Items listed in a dataset:
_ _ _ _ _ _ _

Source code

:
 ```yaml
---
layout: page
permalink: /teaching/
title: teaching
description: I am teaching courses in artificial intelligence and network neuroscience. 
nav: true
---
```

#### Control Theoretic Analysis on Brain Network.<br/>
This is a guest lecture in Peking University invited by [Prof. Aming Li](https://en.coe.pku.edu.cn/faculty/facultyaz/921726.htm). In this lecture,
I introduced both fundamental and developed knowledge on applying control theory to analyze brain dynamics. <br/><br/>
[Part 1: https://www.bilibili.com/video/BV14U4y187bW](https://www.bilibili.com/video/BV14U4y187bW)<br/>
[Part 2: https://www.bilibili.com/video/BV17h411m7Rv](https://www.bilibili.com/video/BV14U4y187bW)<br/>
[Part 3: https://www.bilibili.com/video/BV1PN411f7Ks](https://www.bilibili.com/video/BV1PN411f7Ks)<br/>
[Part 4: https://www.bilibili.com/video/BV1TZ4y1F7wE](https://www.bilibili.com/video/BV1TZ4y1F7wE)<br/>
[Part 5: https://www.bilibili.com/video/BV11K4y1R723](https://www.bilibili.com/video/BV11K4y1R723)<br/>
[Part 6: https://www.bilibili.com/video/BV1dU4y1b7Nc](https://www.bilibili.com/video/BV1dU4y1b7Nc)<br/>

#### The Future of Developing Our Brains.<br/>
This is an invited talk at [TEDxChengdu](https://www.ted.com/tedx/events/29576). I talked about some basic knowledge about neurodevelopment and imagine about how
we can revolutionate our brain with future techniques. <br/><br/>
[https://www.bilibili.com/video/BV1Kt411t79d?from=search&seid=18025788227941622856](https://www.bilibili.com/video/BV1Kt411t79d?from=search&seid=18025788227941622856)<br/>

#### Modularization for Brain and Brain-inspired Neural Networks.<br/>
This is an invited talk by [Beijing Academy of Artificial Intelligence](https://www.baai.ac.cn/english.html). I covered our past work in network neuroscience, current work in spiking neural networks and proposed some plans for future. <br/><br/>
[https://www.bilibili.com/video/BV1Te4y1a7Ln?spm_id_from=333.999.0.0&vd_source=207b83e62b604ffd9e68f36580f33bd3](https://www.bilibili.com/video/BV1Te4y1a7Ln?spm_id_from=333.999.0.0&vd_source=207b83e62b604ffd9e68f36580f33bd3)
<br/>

_ _ _ _ _ _ _

Nothing in the entries should be left out; please reproduce them all exactly.

Source code

:
 ```yaml
---
layout: page
permalink: /teaching/
title: teaching
description: I am teaching courses in artificial intelligence and network neuroscience. 
nav: true
---
```

#### Control Theoretic Analysis on Brain Network.<br/>
This is a guest lecture in Peking University invited by [Prof. Aming Li](https://en.coe.pku.edu.cn/faculty/facultyaz/921726.htm). In this lecture,
I introduced both fundamental and developed knowledge on applying control theory to analyze brain dynamics. <br/><br/>
[Part 1: https://www.bilibili.com/video/BV14U4y187bW](https://www.bilibili.com/video/BV14U4y187bW)<br/>
[Part 2: https://www.bilibili.com/video/BV17h411m7Rv](https://www.bilibili.com/video/BV14U4y187bW)<br/>
[Part 3: https://www.bilibili.com/video/BV1PN411f7Ks](https://www.bilibili.com/video/BV1PN411f7Ks)<br/>
[Part 4: https://www.bilibili.com/video/BV1TZ4y1F7wE](https://www.bilibili.com/video/BV1TZ4y1F7wE)<br/>
[Part 5: https://www.bilibili.com/video/BV11K4y1R723](https://www.bilibili.com/video/BV11K4y1R723)<br/>
[Part 6: https://www.bilibili.com/video/BV1dU4y1b7Nc](https://www.bilibili.com/video/BV1dU4y1b7Nc)<br/>

#### The Future of Developing Our Brains.<br/>
This is an invited talk at [TEDxChengdu](https://www.ted.com/tedx/events/29576). I talked about some basic knowledge about neurodevelopment and imagine about how
we can revolutionate our brain with future techniques. <br/><br/>
[https://www.bilibili.com/video/BV1Kt411t79d?from=search&seid=18025788227941622856](https://www.bilibili.com/video/BV1Kt411t79d?from=search&seid=18025788227941622856)<br/>

#### Modularization for Brain and Brain-inspired Neural Networks.<br/>
This is an invited talk by [Beijing Academy of Artificial Intelligence](https://www.baai.ac.cn/english.html). I covered our past work in network neuroscience, current work in spiking neural networks and proposed some plans for future. <br/><br/>
[https://www.bilibili.com/video/BV1Te4y1a7Ln?spm_id_from=333.999.0.0&vd_source=207b83e62b604ffd9e68f36580f33bd3](https://www.bilibili.com/video/BV1Te4y1a7Ln?spm_id_from=333.999.0.0&vd_source=207b83e62b604ffd9e68f36580f33bd3)
<br/>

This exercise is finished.